西洋系でもクリントン大統領候補で周知のとおり、前クリントン大統領夫人ですが中韓を除けば、世界中で同姓が普通です。
別姓に関しては(女性に不利だと言う意見を中心に)多様な意見があると思いますから、社会意識の落ち着き・・民意を汲むのは政治家の仕事です・・政治の場で決めたら良いことです。
他所のどこかの原理を持って来て、司法権がどちらの方が優れていると決めるのは行き過ぎです。
意見が分かれている分野・・法で決め切れていない分野で司法がどちらの方が良いと決める権利はありません。
意見が拮抗しているときにどちらを進めるかこそが政治家の決断力の見せ場ですが、新たに国民の進べき方向を司法権が決めるのは権限外です。
またこれを司法に求める運動・憲法を守れと言う運動は・・逆説的ですが、司法に民意を超越したどこかの外国意見の強制を求めるもので、憲法違反をさせようと唆す犯罪的運動です。
安楽死で言えば、担当裁判官が、個人意見として安楽死させるべきと考え、あるいは国連から「安楽死を認めるべきだ」と言う勧告があっても、国民意思による刑法改正をしていないのに、合法であると判断することは法創造をするものであって許されません。
この後で「法と良心」の定義で書きますが、司法による法創造が許されないだけではなく、個人の主観的意見による法解釈は「良心」に反するものであって許されません。
歴史的に見て、天皇制に限らず権力維持するには権力の乱用をしない・・余計な口出しをしない・・謙抑性が必須要件です。
裁判所の最終決定(全国的影響のある事件は最終的には最高裁まで行くのが普通ですが諫早事件でのように政治利用が進み過ぎると却って、高裁どまりになって困っている事件もあります)にどの機関も異議を唱えられないことを良いことにして、最高裁を含めて司法権が出しゃばり過ぎる・・権限濫用すると司法制度自体の革命的改正機運が高まるでしょう。

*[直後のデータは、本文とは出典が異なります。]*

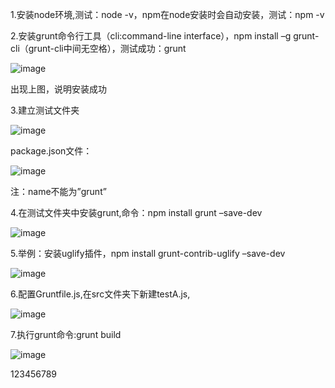 1.安装node环境,测试：node -v，npm在node安装时会自动安装，测试：npm -v

2.安装grunt命令行工具（cli:command-line interface），npm install –g grunt-cli（grunt-cli中间无空格），测试成功：grunt

![image](https://github.com/warplan/test/blob/master/images/1.png)


出现上图，说明安装成功

3.建立测试文件夹

![image](https://github.com/warplan/test/blob/master/images/2.png)

package.json文件：

![image](https://github.com/warplan/test/blob/master/images/3.png)


注：name不能为”grunt”

4.在测试文件夹中安装grunt,命令：npm install grunt –save-dev

![image](https://github.com/warplan/test/blob/master/images/4.png)

5.举例：安装uglify插件，npm install grunt-contrib-uglify –save-dev

![image](https://github.com/warplan/test/blob/master/images/5.png)

6.配置Gruntfile.js,在src文件夹下新建testA.js,

![image](https://github.com/warplan/test/blob/master/images/6.png)

7.执行grunt命令:grunt build

![image](https://github.com/warplan/test/blob/master/images/7.png)

123456789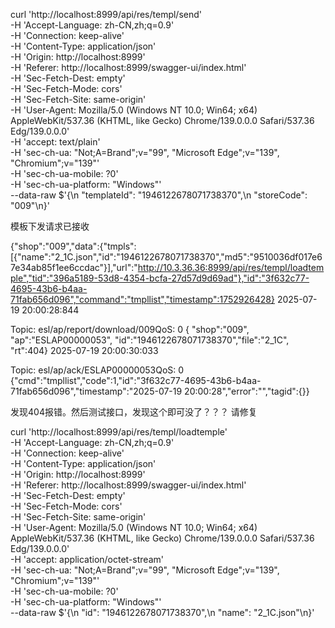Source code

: curl 'http://localhost:8999/api/res/templ/send' \
  -H 'Accept-Language: zh-CN,zh;q=0.9' \
  -H 'Connection: keep-alive' \
  -H 'Content-Type: application/json' \
  -H 'Origin: http://localhost:8999' \
  -H 'Referer: http://localhost:8999/swagger-ui/index.html' \
  -H 'Sec-Fetch-Dest: empty' \
  -H 'Sec-Fetch-Mode: cors' \
  -H 'Sec-Fetch-Site: same-origin' \
  -H 'User-Agent: Mozilla/5.0 (Windows NT 10.0; Win64; x64) AppleWebKit/537.36 (KHTML, like Gecko) Chrome/139.0.0.0 Safari/537.36 Edg/139.0.0.0' \
  -H 'accept: text/plain' \
  -H 'sec-ch-ua: "Not;A=Brand";v="99", "Microsoft Edge";v="139", "Chromium";v="139"' \
  -H 'sec-ch-ua-mobile: ?0' \
  -H 'sec-ch-ua-platform: "Windows"' \
  --data-raw $'{\n  "templateId": "1946122678071738370",\n  "storeCode": "009"\n}'

  模板下发请求已接收

{"shop":"009","data":{"tmpls":[{"name":"2_1C.json","id":"1946122678071738370","md5":"9510036df017e67e34ab85f1ee6ccdac"}],"url":"http://10.3.36.36:8999/api/res/templ/loadtemple","tid":"396a5189-53d8-4354-bcfa-27d57d9d69ad"},"id":"3f632c77-4695-43b6-b4aa-71fab656d096","command":"tmpllist","timestamp":1752926428}
2025-07-19 20:00:28:844

Topic: esl/ap/report/download/009QoS: 0
{ "shop":"009", "ap":"ESLAP00000053", "id":"1946122678071738370","file":"2_1C", "rt":404}
2025-07-19 20:00:30:033

Topic: esl/ap/ack/ESLAP00000053QoS: 0
{"cmd":"tmpllist","code":1,"id":"3f632c77-4695-43b6-b4aa-71fab656d096","timestamp":"2025-07-19 20:00:28","error":"","tagid":{}}

发现404报错。然后测试接口，发现这个即可没了？？？
请修复

curl 'http://localhost:8999/api/res/templ/loadtemple' \
  -H 'Accept-Language: zh-CN,zh;q=0.9' \
  -H 'Connection: keep-alive' \
  -H 'Content-Type: application/json' \
  -H 'Origin: http://localhost:8999' \
  -H 'Referer: http://localhost:8999/swagger-ui/index.html' \
  -H 'Sec-Fetch-Dest: empty' \
  -H 'Sec-Fetch-Mode: cors' \
  -H 'Sec-Fetch-Site: same-origin' \
  -H 'User-Agent: Mozilla/5.0 (Windows NT 10.0; Win64; x64) AppleWebKit/537.36 (KHTML, like Gecko) Chrome/139.0.0.0 Safari/537.36 Edg/139.0.0.0' \
  -H 'accept: application/octet-stream' \
  -H 'sec-ch-ua: "Not;A=Brand";v="99", "Microsoft Edge";v="139", "Chromium";v="139"' \
  -H 'sec-ch-ua-mobile: ?0' \
  -H 'sec-ch-ua-platform: "Windows"' \
  --data-raw $'{\n  "id": "1946122678071738370",\n  "name": "2_1C.json"\n}'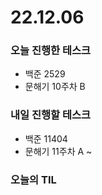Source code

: # 22.12.06

### 오늘 진행한 테스크

- 백준 2529
- 문해기 10주차 B

### 내일 진행할 테스크

- 백준 11404
- 문해기 11주차 A ~

### 오늘의 TIL
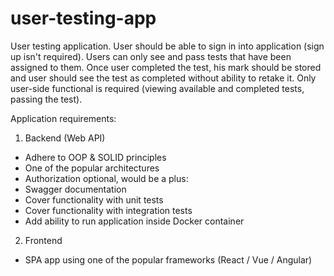 # user-testing-app

User testing application. User should be able to sign in into application (sign up isn't required). Users can only see and pass tests that have been assigned to them. Once user completed the test, his mark should be stored and user should see the test as completed without ability to retake it. Only user-side functional is required (viewing available and completed tests, passing the test).

Application requirements:

1. Backend (Web API)

- Adhere to OOP & SOLID principles
- One of the popular architectures
- Authorization
  optional, would be a plus:
- Swagger documentation
- Cover functionality with unit tests
- Cover functionality with integration tests
- Add ability to run application inside Docker container

2. Frontend

- SPA app using one of the popular frameworks (React / Vue / Angular)
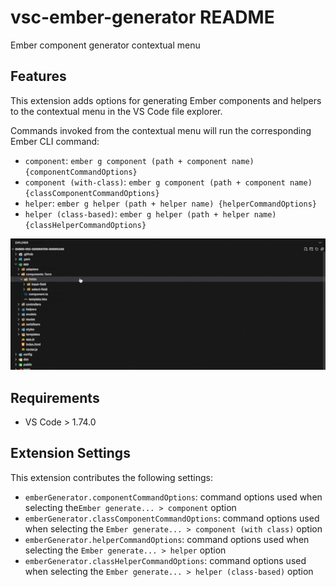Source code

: # vsc-ember-generator README

Ember component generator contextual menu

## Features

This extension adds options for generating Ember components and helpers to the contextual menu in the VS Code file explorer.

Commands invoked from the contextual menu will run the corresponding Ember CLI command:

* `component`: `ember g component (path + component name) {componentCommandOptions}`
* `component (with-class)`: `ember g component (path + component name) {classComponentCommandOptions}`
* `helper`: `ember g helper (path + helper name) {helperCommandOptions}`
* `helper (class-based)`: `ember g helper (path + helper name) {classHelperCommandOptions}`

![Generating a component from the file explorer](images/feature-generate-component.gif)

## Requirements

  * VS Code > 1.74.0

## Extension Settings

This extension contributes the following settings:

* `emberGenerator.componentCommandOptions`: command options used when selecting the`Ember generate... > component` option
* `emberGenerator.classComponentCommandOptions`: command options used when selecting the `Ember generate... > component (with class)` option
* `emberGenerator.helperCommandOptions`: command options used when selecting the `Ember generate... > helper` option
* `emberGenerator.classHelperCommandOptions`: command options used when selecting the `Ember generate... > helper (class-based)` option
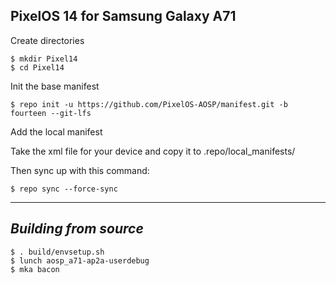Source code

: PixelOS 14 for Samsung Galaxy A71
------------------------------------

Create directories

	$ mkdir Pixel14
	$ cd Pixel14

Init the base manifest

	$ repo init -u https://github.com/PixelOS-AOSP/manifest.git -b fourteen --git-lfs
  
Add the local manifest

  Take the xml file for your device and copy it to .repo/local_manifests/

Then sync up with this command:

	$ repo sync --force-sync 

-------------
 
_Building from source_
---------------

	$ . build/envsetup.sh
	$ lunch aosp_a71-ap2a-userdebug
	$ mka bacon
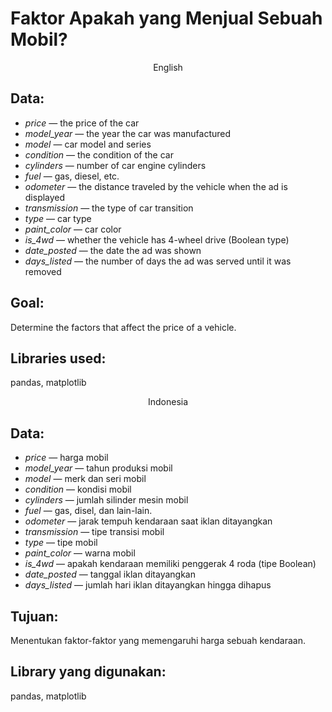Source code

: # Faktor Apakah yang Menjual Sebuah Mobil?

<p align=center>
English

## Data:

- *price* — the price of the car
- *model_year* — the year the car was manufactured
- *model* — car model and series
- *condition* — the condition of the car
- *cylinders* — number of car engine cylinders
- *fuel* — gas, diesel, etc.
- *odometer* — the distance traveled by the vehicle when the ad is displayed
- *transmission* — the type of car transition
- *type* — car type
- *paint_color* — car color
- *is_4wd* — whether the vehicle has 4-wheel drive (Boolean type)
- *date_posted* — the date the ad was shown
- *days_listed* — the number of days the ad was served until it was removed


## Goal:

Determine the factors that affect the price of a vehicle.

## Libraries used:

pandas, matplotlib

<p align=center>
Indonesia

## Data:

- *price* — harga mobil
- *model_year* — tahun produksi mobil
- *model* — merk dan seri mobil
- *condition*  — kondisi mobil
- *cylinders* — jumlah silinder mesin mobil
- *fuel* — gas, disel, dan lain-lain.
- *odometer* — jarak tempuh kendaraan saat iklan ditayangkan  
- *transmission* — tipe transisi mobil
- *type* — tipe mobil
- *paint_color* — warna mobil
- *is_4wd* — apakah kendaraan memiliki penggerak 4 roda (tipe Boolean)
- *date_posted* — tanggal iklan ditayangkan 
- *days_listed* — jumlah hari iklan ditayangkan hingga dihapus 

## Tujuan:

Menentukan faktor-faktor yang memengaruhi harga sebuah kendaraan.

## Library yang digunakan:

pandas, matplotlib
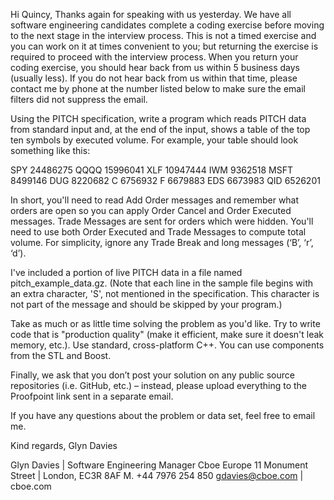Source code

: Hi Quincy,
Thanks again for speaking with us yesterday. We have all software engineering candidates complete a coding exercise before moving to the next stage in the interview process. This is not a timed exercise and you can work on it at times convenient to you; but returning the exercise is required to proceed with the interview process. When you return your coding exercise, you should hear back from us within 5 business days (usually less). If you do not hear back from us within that time, please contact me by phone at the number listed below to make sure the email filters did not suppress the email.

Using the PITCH specification, write a program which reads PITCH data from standard input and, at the end of the input, shows a table of the top ten symbols by executed volume. For example, your table should look something like this:

SPY   24486275
QQQQ  15996041
XLF   10947444
IWM    9362518
MSFT   8499146
DUG    8220682
C      6756932
F      6679883
EDS    6673983
QID    6526201


In short, you'll need to read Add Order messages and remember what orders are open so you can apply Order Cancel and Order Executed messages. Trade Messages are sent for orders which were hidden. You'll need to use both Order Executed and Trade Messages to compute total volume. For simplicity, ignore any Trade Break and long messages (‘B’, ‘r’, ‘d’).

I've included a portion of live PITCH data in a file named pitch_example_data.gz. (Note that each line in the sample file begins with an extra character, 'S', not mentioned in the specification. This character is not part of the message and should be skipped by your program.)

Take as much or as little time solving the problem as you'd like. Try to write code that is "production quality" (make it efficient, make sure it doesn't leak memory, etc.). Use standard, cross-platform C++. You can use components from the STL and Boost.

Finally, we ask that you don’t post your solution on any public source repositories (i.e. GitHub, etc.) – instead, please upload everything to the Proofpoint link sent in a separate email.

If you have any questions about the problem or data set, feel free to email me.

Kind regards,
Glyn Davies


Glyn Davies | Software Engineering Manager
Cboe Europe
11 Monument Street | London, EC3R 8AF
M. +44 7976 254 850
gdavies@cboe.com | cboe.com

似たような機関としては軍部があり、軍部がのさばってしまうとみんな怖くて黙っているしかない・・不満蓄積による革命的運動以外にこれを取り除くことが出来なくなります。
不満爆発まで行くと多くは勢いがつき過ぎるので,タイやエジプトのように一時の混乱を沈めるために已むなく軍が介入しても1日も早く軟着陸しようと努力しています。
司法権は国民から要請されてもいないのに、政治に介入するのは愚の骨頂です。
必要もないのに政治介入し過ぎて国民的反発を受け信用をなくすと、本来必要な司法機能(法暴走したときのチェック機能)まで縮小するリスクを心配しています。